TASK GOAL: Scan the data below for lines holding the word "identified", and copy each line found.

ENTRIES SHOWN:
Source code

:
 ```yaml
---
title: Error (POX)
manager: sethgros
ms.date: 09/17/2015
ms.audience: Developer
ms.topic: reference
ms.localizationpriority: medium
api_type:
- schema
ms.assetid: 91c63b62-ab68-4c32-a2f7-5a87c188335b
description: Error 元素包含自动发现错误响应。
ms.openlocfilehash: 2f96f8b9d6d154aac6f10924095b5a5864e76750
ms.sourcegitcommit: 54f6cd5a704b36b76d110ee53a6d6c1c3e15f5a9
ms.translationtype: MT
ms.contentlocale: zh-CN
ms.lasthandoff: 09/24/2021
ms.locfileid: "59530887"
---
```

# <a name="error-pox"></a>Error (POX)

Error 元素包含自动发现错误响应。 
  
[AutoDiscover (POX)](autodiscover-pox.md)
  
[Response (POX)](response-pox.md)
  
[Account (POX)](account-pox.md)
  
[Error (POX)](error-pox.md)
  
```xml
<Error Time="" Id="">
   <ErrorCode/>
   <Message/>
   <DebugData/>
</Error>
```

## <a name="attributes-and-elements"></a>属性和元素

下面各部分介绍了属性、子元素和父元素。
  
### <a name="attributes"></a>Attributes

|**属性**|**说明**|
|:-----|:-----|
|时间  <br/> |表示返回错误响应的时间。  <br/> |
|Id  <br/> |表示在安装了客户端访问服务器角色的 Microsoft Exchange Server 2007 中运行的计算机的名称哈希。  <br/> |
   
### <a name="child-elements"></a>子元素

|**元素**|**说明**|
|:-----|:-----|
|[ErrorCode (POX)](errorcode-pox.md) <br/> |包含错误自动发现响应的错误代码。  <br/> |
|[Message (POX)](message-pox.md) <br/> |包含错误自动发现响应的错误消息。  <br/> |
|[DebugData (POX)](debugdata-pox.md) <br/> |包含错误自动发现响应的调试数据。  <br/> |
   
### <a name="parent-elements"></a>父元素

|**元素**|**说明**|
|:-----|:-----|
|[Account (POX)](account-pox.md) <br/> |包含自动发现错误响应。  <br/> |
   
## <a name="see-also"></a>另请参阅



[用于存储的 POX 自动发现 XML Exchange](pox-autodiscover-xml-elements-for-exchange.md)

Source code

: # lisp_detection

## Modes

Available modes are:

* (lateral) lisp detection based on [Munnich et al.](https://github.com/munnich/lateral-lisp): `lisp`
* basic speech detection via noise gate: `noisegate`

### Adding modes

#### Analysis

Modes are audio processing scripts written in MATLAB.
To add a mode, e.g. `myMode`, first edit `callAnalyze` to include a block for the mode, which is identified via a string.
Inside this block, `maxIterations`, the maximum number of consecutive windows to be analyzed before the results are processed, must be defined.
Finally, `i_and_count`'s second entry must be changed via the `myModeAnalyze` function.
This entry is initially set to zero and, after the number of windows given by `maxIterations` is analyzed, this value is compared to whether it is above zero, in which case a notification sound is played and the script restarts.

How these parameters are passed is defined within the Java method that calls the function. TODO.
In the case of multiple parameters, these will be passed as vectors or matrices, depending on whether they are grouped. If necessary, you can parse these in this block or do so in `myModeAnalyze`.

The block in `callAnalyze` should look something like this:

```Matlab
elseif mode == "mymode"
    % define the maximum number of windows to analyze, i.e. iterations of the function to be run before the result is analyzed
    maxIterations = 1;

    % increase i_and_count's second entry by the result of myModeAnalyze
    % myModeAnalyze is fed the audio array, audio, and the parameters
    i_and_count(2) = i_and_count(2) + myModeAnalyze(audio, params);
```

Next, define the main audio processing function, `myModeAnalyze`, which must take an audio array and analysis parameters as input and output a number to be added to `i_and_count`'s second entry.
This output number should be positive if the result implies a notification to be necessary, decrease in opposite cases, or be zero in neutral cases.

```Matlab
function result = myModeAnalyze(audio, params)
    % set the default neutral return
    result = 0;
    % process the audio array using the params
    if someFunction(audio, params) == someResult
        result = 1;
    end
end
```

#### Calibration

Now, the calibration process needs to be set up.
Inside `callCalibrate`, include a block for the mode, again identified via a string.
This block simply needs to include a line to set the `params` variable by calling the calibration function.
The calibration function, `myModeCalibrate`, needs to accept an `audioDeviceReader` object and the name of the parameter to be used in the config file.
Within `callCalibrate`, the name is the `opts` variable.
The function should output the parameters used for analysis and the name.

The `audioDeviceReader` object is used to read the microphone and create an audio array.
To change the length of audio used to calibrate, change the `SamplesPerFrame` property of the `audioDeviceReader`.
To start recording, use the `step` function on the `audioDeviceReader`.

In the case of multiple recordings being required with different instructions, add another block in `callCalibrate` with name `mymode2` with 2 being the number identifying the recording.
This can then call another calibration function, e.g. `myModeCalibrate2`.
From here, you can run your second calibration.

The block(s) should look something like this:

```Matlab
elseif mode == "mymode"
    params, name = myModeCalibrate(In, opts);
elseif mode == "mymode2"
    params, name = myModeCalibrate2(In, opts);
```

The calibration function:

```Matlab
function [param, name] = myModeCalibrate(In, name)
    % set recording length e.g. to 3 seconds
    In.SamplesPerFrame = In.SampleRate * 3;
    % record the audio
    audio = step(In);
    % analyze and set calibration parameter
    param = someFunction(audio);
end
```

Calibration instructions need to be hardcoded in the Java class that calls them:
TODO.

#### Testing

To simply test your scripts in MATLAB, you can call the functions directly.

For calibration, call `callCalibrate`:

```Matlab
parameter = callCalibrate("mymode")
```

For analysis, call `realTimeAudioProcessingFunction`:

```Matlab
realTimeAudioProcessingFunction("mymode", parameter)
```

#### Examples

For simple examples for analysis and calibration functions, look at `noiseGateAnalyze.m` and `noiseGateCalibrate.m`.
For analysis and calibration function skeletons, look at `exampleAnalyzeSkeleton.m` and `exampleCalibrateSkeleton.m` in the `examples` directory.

RESPONSE AREA:
To add a mode, e.g. `myMode`, first edit `callAnalyze` to include a block for the mode, which is identified via a string.
Inside `callCalibrate`, include a block for the mode, again identified via a string.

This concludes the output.